Provided entries →
- - - - - - -

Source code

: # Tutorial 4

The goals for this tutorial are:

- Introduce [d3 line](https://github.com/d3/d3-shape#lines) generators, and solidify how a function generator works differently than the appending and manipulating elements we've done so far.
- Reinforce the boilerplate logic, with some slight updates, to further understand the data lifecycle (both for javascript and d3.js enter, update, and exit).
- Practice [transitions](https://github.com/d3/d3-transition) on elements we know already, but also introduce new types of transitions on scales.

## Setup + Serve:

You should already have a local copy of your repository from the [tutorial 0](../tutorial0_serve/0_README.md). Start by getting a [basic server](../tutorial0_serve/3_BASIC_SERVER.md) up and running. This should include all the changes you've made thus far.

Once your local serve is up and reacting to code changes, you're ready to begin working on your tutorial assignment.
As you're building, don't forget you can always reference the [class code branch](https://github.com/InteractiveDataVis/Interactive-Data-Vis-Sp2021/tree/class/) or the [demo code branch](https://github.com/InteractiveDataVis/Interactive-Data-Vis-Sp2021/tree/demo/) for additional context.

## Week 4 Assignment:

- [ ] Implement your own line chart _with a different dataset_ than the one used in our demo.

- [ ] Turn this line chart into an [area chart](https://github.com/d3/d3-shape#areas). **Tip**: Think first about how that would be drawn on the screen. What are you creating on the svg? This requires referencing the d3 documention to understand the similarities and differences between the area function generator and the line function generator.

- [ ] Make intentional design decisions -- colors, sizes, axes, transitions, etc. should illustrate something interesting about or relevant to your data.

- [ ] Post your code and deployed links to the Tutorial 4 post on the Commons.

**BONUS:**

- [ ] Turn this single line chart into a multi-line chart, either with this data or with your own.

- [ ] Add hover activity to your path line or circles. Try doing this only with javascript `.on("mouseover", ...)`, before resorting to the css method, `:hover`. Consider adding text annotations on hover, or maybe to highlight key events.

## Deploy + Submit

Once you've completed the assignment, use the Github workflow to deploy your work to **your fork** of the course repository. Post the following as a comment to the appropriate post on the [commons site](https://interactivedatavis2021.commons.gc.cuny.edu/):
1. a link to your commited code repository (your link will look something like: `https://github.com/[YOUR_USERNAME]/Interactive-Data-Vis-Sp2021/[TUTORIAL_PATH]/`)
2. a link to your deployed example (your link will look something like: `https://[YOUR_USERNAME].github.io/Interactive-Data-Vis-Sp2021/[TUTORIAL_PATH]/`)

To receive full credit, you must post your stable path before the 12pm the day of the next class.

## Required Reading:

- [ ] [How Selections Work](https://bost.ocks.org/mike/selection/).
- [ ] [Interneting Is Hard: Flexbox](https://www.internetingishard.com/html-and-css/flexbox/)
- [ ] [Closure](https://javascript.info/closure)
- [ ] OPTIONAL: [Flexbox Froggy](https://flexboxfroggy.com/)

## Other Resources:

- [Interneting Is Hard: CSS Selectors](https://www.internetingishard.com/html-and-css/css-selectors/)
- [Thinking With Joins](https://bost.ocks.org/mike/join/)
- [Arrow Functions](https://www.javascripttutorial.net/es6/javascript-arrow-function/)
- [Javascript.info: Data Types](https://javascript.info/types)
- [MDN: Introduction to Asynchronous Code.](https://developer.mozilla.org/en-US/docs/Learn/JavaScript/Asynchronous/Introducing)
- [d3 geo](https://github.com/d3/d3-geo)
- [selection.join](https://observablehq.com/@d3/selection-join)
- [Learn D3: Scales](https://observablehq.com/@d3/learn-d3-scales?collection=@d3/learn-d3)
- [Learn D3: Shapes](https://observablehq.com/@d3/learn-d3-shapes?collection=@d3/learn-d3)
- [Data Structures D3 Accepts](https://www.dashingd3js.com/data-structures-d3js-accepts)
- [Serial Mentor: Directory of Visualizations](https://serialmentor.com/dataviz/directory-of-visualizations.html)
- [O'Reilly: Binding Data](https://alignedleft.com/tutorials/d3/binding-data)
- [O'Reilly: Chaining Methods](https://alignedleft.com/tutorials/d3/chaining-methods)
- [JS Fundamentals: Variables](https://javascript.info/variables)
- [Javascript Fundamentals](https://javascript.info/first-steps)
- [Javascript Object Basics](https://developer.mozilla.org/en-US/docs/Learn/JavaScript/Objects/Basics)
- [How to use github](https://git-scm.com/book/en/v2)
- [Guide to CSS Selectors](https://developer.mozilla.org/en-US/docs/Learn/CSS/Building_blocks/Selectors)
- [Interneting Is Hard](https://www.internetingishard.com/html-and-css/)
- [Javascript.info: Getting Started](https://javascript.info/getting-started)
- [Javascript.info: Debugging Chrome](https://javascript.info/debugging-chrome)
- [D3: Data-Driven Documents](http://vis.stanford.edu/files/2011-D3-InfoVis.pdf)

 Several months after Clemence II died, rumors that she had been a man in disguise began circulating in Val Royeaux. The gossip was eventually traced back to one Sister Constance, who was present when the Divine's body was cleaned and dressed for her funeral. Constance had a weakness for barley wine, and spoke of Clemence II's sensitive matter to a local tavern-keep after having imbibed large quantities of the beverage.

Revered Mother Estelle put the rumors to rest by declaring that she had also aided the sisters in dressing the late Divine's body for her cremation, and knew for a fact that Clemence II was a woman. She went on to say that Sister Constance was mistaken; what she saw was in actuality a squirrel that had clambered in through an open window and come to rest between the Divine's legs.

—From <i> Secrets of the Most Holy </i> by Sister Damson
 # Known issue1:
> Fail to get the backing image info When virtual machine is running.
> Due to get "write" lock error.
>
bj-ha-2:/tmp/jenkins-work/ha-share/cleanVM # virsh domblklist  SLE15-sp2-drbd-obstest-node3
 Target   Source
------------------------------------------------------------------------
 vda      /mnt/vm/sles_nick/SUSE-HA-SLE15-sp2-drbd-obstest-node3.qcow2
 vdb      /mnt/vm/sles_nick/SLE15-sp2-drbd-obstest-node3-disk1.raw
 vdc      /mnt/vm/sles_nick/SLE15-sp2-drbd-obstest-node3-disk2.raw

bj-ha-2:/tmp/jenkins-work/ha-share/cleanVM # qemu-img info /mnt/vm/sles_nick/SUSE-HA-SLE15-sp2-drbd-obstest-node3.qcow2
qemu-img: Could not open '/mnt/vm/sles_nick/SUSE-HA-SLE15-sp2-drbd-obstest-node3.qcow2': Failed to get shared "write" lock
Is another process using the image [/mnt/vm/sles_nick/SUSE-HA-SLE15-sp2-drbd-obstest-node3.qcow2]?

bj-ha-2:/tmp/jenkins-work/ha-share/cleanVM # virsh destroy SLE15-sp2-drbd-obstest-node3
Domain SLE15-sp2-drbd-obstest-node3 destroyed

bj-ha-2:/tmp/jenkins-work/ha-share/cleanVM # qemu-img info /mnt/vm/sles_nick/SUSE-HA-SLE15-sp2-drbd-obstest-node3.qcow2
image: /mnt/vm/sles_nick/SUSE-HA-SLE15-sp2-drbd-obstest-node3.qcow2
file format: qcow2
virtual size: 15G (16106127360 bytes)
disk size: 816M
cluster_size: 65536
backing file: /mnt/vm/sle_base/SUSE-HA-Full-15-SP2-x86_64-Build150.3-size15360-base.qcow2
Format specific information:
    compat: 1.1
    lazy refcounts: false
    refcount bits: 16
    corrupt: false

- - - - - - -

Try it →
A verbatim copy of every entry is required.

Response to the task →
Source code

: # Tutorial 4

The goals for this tutorial are:

- Introduce [d3 line](https://github.com/d3/d3-shape#lines) generators, and solidify how a function generator works differently than the appending and manipulating elements we've done so far.
- Reinforce the boilerplate logic, with some slight updates, to further understand the data lifecycle (both for javascript and d3.js enter, update, and exit).
- Practice [transitions](https://github.com/d3/d3-transition) on elements we know already, but also introduce new types of transitions on scales.

## Setup + Serve:

You should already have a local copy of your repository from the [tutorial 0](../tutorial0_serve/0_README.md). Start by getting a [basic server](../tutorial0_serve/3_BASIC_SERVER.md) up and running. This should include all the changes you've made thus far.

Once your local serve is up and reacting to code changes, you're ready to begin working on your tutorial assignment.
As you're building, don't forget you can always reference the [class code branch](https://github.com/InteractiveDataVis/Interactive-Data-Vis-Sp2021/tree/class/) or the [demo code branch](https://github.com/InteractiveDataVis/Interactive-Data-Vis-Sp2021/tree/demo/) for additional context.

## Week 4 Assignment:

- [ ] Implement your own line chart _with a different dataset_ than the one used in our demo.

- [ ] Turn this line chart into an [area chart](https://github.com/d3/d3-shape#areas). **Tip**: Think first about how that would be drawn on the screen. What are you creating on the svg? This requires referencing the d3 documention to understand the similarities and differences between the area function generator and the line function generator.

- [ ] Make intentional design decisions -- colors, sizes, axes, transitions, etc. should illustrate something interesting about or relevant to your data.

- [ ] Post your code and deployed links to the Tutorial 4 post on the Commons.

**BONUS:**

- [ ] Turn this single line chart into a multi-line chart, either with this data or with your own.

- [ ] Add hover activity to your path line or circles. Try doing this only with javascript `.on("mouseover", ...)`, before resorting to the css method, `:hover`. Consider adding text annotations on hover, or maybe to highlight key events.

## Deploy + Submit

Once you've completed the assignment, use the Github workflow to deploy your work to **your fork** of the course repository. Post the following as a comment to the appropriate post on the [commons site](https://interactivedatavis2021.commons.gc.cuny.edu/):
1. a link to your commited code repository (your link will look something like: `https://github.com/[YOUR_USERNAME]/Interactive-Data-Vis-Sp2021/[TUTORIAL_PATH]/`)
2. a link to your deployed example (your link will look something like: `https://[YOUR_USERNAME].github.io/Interactive-Data-Vis-Sp2021/[TUTORIAL_PATH]/`)

To receive full credit, you must post your stable path before the 12pm the day of the next class.

## Required Reading:

- [ ] [How Selections Work](https://bost.ocks.org/mike/selection/).
- [ ] [Interneting Is Hard: Flexbox](https://www.internetingishard.com/html-and-css/flexbox/)
- [ ] [Closure](https://javascript.info/closure)
- [ ] OPTIONAL: [Flexbox Froggy](https://flexboxfroggy.com/)

## Other Resources:

- [Interneting Is Hard: CSS Selectors](https://www.internetingishard.com/html-and-css/css-selectors/)
- [Thinking With Joins](https://bost.ocks.org/mike/join/)
- [Arrow Functions](https://www.javascripttutorial.net/es6/javascript-arrow-function/)
- [Javascript.info: Data Types](https://javascript.info/types)
- [MDN: Introduction to Asynchronous Code.](https://developer.mozilla.org/en-US/docs/Learn/JavaScript/Asynchronous/Introducing)
- [d3 geo](https://github.com/d3/d3-geo)
- [selection.join](https://observablehq.com/@d3/selection-join)
- [Learn D3: Scales](https://observablehq.com/@d3/learn-d3-scales?collection=@d3/learn-d3)
- [Learn D3: Shapes](https://observablehq.com/@d3/learn-d3-shapes?collection=@d3/learn-d3)
- [Data Structures D3 Accepts](https://www.dashingd3js.com/data-structures-d3js-accepts)
- [Serial Mentor: Directory of Visualizations](https://serialmentor.com/dataviz/directory-of-visualizations.html)
- [O'Reilly: Binding Data](https://alignedleft.com/tutorials/d3/binding-data)
- [O'Reilly: Chaining Methods](https://alignedleft.com/tutorials/d3/chaining-methods)
- [JS Fundamentals: Variables](https://javascript.info/variables)
- [Javascript Fundamentals](https://javascript.info/first-steps)
- [Javascript Object Basics](https://developer.mozilla.org/en-US/docs/Learn/JavaScript/Objects/Basics)
- [How to use github](https://git-scm.com/book/en/v2)
- [Guide to CSS Selectors](https://developer.mozilla.org/en-US/docs/Learn/CSS/Building_blocks/Selectors)
- [Interneting Is Hard](https://www.internetingishard.com/html-and-css/)
- [Javascript.info: Getting Started](https://javascript.info/getting-started)
- [Javascript.info: Debugging Chrome](https://javascript.info/debugging-chrome)
- [D3: Data-Driven Documents](http://vis.stanford.edu/files/2011-D3-InfoVis.pdf)

 Several months after Clemence II died, rumors that she had been a man in disguise began circulating in Val Royeaux. The gossip was eventually traced back to one Sister Constance, who was present when the Divine's body was cleaned and dressed for her funeral. Constance had a weakness for barley wine, and spoke of Clemence II's sensitive matter to a local tavern-keep after having imbibed large quantities of the beverage.

Revered Mother Estelle put the rumors to rest by declaring that she had also aided the sisters in dressing the late Divine's body for her cremation, and knew for a fact that Clemence II was a woman. She went on to say that Sister Constance was mistaken; what she saw was in actuality a squirrel that had clambered in through an open window and come to rest between the Divine's legs.

—From <i> Secrets of the Most Holy </i> by Sister Damson
 # Known issue1:
> Fail to get the backing image info When virtual machine is running.
> Due to get "write" lock error.
>
bj-ha-2:/tmp/jenkins-work/ha-share/cleanVM # virsh domblklist  SLE15-sp2-drbd-obstest-node3
 Target   Source
------------------------------------------------------------------------
 vda      /mnt/vm/sles_nick/SUSE-HA-SLE15-sp2-drbd-obstest-node3.qcow2
 vdb      /mnt/vm/sles_nick/SLE15-sp2-drbd-obstest-node3-disk1.raw
 vdc      /mnt/vm/sles_nick/SLE15-sp2-drbd-obstest-node3-disk2.raw

bj-ha-2:/tmp/jenkins-work/ha-share/cleanVM # qemu-img info /mnt/vm/sles_nick/SUSE-HA-SLE15-sp2-drbd-obstest-node3.qcow2
qemu-img: Could not open '/mnt/vm/sles_nick/SUSE-HA-SLE15-sp2-drbd-obstest-node3.qcow2': Failed to get shared "write" lock
Is another process using the image [/mnt/vm/sles_nick/SUSE-HA-SLE15-sp2-drbd-obstest-node3.qcow2]?

bj-ha-2:/tmp/jenkins-work/ha-share/cleanVM # virsh destroy SLE15-sp2-drbd-obstest-node3
Domain SLE15-sp2-drbd-obstest-node3 destroyed

bj-ha-2:/tmp/jenkins-work/ha-share/cleanVM # qemu-img info /mnt/vm/sles_nick/SUSE-HA-SLE15-sp2-drbd-obstest-node3.qcow2
image: /mnt/vm/sles_nick/SUSE-HA-SLE15-sp2-drbd-obstest-node3.qcow2
file format: qcow2
virtual size: 15G (16106127360 bytes)
disk size: 816M
cluster_size: 65536
backing file: /mnt/vm/sle_base/SUSE-HA-Full-15-SP2-x86_64-Build150.3-size15360-base.qcow2
Format specific information:
    compat: 1.1
    lazy refcounts: false
    refcount bits: 16
    corrupt: false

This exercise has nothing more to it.